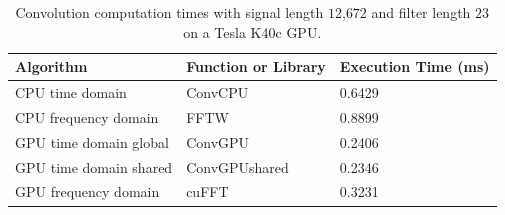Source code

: \begin{table}
\captionsetup{width=6in}
\caption{Convolution computation times with signal length $12$,$672$ and filter length $23$ on a Tesla K40c GPU.}
\begin{center}
\begin{tabular}{lll}
	\toprule
	Algorithm 				& Function or Library		& Execution Time (ms) \\ \midrule
	CPU time domain 		& ConvCPU 					& 0.6429		\\
	CPU frequency domain 	& FFTW 						& 0.8899		\\
	GPU time domain global 	& ConvGPU 					& 0.2406		\\
	GPU time domain shared 	& ConvGPUshared 			& 0.2346		\\
	GPU frequency domain 	& cuFFT						& 0.3231		\\
	\bottomrule
\end{tabular}
\end{center}
\label{tab:CPUvsGPUtable_12672_23}
\end{table}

WHAT TO DO
Looking at the entries, count the lines where the word "frequency" appears, and state the count by itself.

FINAL ANSWER
2